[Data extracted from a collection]
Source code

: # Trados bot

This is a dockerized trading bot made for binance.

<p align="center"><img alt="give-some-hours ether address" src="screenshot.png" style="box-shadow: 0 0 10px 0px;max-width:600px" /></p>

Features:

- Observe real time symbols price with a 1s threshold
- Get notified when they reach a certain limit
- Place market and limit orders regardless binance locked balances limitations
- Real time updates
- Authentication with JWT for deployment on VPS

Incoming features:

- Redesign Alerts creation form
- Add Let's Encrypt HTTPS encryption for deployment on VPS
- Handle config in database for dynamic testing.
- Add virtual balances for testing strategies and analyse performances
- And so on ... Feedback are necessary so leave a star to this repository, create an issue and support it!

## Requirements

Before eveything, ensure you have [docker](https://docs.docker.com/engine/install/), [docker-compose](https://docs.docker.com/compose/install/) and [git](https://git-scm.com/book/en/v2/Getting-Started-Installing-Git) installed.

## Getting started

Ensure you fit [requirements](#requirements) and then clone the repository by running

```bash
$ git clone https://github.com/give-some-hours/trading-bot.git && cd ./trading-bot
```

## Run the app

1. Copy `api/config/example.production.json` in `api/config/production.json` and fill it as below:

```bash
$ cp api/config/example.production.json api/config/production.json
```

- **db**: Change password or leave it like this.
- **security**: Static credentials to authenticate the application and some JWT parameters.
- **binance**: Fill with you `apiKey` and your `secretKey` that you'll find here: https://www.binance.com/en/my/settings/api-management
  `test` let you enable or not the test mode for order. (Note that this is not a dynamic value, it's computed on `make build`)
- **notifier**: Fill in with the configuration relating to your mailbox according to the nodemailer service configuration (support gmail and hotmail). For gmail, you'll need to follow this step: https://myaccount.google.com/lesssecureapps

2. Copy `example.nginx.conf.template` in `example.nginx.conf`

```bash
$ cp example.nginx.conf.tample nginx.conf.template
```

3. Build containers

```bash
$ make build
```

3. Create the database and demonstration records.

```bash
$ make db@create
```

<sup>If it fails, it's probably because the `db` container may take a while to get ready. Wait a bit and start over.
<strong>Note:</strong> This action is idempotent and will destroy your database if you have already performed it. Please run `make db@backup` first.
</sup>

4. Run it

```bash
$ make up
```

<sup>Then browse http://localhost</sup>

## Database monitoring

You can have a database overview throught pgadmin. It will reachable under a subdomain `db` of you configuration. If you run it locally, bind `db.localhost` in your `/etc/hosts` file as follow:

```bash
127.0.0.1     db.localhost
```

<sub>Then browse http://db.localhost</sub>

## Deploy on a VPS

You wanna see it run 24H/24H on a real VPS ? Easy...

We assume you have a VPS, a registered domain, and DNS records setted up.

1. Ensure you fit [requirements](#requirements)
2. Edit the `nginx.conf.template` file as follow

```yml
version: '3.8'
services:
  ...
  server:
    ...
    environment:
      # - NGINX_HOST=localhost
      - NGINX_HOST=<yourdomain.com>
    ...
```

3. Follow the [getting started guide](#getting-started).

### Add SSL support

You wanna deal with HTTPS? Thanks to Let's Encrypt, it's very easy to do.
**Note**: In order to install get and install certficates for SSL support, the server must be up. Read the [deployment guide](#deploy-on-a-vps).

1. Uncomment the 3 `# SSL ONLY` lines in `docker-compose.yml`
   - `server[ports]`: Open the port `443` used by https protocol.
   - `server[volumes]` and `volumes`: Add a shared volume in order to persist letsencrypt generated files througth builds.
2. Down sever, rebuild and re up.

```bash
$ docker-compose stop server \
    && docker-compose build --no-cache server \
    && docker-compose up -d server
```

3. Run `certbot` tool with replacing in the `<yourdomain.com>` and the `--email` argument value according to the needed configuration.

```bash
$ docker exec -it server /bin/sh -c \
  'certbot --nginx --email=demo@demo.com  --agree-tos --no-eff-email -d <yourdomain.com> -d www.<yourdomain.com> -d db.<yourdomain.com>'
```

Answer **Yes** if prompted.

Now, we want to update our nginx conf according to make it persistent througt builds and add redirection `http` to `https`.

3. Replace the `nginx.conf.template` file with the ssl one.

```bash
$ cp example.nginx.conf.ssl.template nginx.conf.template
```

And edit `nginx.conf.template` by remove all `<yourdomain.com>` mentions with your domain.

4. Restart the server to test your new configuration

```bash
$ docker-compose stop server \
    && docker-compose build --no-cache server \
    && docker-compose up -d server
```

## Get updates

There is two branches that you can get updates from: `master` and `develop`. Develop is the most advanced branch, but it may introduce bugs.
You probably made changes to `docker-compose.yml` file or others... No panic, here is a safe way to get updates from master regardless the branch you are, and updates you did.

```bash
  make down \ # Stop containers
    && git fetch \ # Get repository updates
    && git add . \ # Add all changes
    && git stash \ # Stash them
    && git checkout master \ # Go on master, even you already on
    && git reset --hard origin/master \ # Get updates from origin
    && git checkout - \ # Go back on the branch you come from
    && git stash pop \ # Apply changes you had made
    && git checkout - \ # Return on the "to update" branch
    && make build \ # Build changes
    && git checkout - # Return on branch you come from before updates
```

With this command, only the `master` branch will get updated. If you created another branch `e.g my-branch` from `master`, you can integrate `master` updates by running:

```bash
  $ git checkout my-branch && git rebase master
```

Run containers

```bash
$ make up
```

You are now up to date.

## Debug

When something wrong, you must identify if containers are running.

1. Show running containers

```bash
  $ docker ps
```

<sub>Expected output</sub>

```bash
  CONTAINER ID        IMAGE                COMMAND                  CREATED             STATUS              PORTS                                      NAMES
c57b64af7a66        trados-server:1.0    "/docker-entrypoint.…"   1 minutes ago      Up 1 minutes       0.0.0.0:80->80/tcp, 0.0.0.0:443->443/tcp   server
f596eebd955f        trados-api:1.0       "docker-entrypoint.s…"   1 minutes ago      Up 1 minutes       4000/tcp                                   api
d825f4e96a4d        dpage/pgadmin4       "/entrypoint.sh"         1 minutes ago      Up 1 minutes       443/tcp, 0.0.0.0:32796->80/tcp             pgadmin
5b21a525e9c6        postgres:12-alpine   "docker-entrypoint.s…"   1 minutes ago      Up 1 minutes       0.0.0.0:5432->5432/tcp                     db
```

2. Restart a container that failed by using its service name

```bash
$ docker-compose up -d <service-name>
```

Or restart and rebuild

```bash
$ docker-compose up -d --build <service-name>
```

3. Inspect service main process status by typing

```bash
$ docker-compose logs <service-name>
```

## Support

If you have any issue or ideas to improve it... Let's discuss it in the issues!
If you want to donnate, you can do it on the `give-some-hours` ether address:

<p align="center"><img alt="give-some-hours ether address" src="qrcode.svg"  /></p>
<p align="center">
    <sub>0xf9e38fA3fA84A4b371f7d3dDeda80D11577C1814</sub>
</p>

[PROMPT] Among the entries above, how many lines include the word "Copy"? Give the number with no comment.

[ANSWER AREA] 2